Entries supplied>
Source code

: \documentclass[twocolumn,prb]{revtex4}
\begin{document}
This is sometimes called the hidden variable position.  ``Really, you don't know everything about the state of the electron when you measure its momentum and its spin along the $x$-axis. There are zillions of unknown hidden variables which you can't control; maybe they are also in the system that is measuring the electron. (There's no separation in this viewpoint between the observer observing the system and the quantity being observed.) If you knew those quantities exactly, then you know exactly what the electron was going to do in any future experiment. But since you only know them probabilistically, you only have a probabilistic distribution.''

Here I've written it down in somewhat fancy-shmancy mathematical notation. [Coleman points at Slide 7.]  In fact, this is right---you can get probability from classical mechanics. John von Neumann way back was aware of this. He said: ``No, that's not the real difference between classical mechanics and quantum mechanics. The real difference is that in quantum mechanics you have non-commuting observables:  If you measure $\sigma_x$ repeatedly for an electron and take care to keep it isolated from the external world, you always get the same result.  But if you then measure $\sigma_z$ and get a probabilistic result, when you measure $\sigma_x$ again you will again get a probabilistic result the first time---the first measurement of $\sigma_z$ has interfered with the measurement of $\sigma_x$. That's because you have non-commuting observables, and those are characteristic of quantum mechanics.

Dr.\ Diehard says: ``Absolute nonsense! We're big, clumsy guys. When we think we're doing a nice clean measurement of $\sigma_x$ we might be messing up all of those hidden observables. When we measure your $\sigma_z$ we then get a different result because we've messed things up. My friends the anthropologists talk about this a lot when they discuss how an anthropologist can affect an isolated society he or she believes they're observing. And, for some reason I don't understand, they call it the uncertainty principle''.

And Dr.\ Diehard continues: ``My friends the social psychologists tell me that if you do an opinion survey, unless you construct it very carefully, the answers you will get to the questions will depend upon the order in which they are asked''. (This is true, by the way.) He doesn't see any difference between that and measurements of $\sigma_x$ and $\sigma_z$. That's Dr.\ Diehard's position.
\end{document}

Assignment>
The task requires an exact transcription of all the data.

Exercise response>
Source code

: \documentclass[twocolumn,prb]{revtex4}
\begin{document}
This is sometimes called the hidden variable position.  ``Really, you don't know everything about the state of the electron when you measure its momentum and its spin along the $x$-axis. There are zillions of unknown hidden variables which you can't control; maybe they are also in the system that is measuring the electron. (There's no separation in this viewpoint between the observer observing the system and the quantity being observed.) If you knew those quantities exactly, then you know exactly what the electron was going to do in any future experiment. But since you only know them probabilistically, you only have a probabilistic distribution.''

Here I've written it down in somewhat fancy-shmancy mathematical notation. [Coleman points at Slide 7.]  In fact, this is right---you can get probability from classical mechanics. John von Neumann way back was aware of this. He said: ``No, that's not the real difference between classical mechanics and quantum mechanics. The real difference is that in quantum mechanics you have non-commuting observables:  If you measure $\sigma_x$ repeatedly for an electron and take care to keep it isolated from the external world, you always get the same result.  But if you then measure $\sigma_z$ and get a probabilistic result, when you measure $\sigma_x$ again you will again get a probabilistic result the first time---the first measurement of $\sigma_z$ has interfered with the measurement of $\sigma_x$. That's because you have non-commuting observables, and those are characteristic of quantum mechanics.

Dr.\ Diehard says: ``Absolute nonsense! We're big, clumsy guys. When we think we're doing a nice clean measurement of $\sigma_x$ we might be messing up all of those hidden observables. When we measure your $\sigma_z$ we then get a different result because we've messed things up. My friends the anthropologists talk about this a lot when they discuss how an anthropologist can affect an isolated society he or she believes they're observing. And, for some reason I don't understand, they call it the uncertainty principle''.

And Dr.\ Diehard continues: ``My friends the social psychologists tell me that if you do an opinion survey, unless you construct it very carefully, the answers you will get to the questions will depend upon the order in which they are asked''. (This is true, by the way.) He doesn't see any difference between that and measurements of $\sigma_x$ and $\sigma_z$. That's Dr.\ Diehard's position.
\end{document}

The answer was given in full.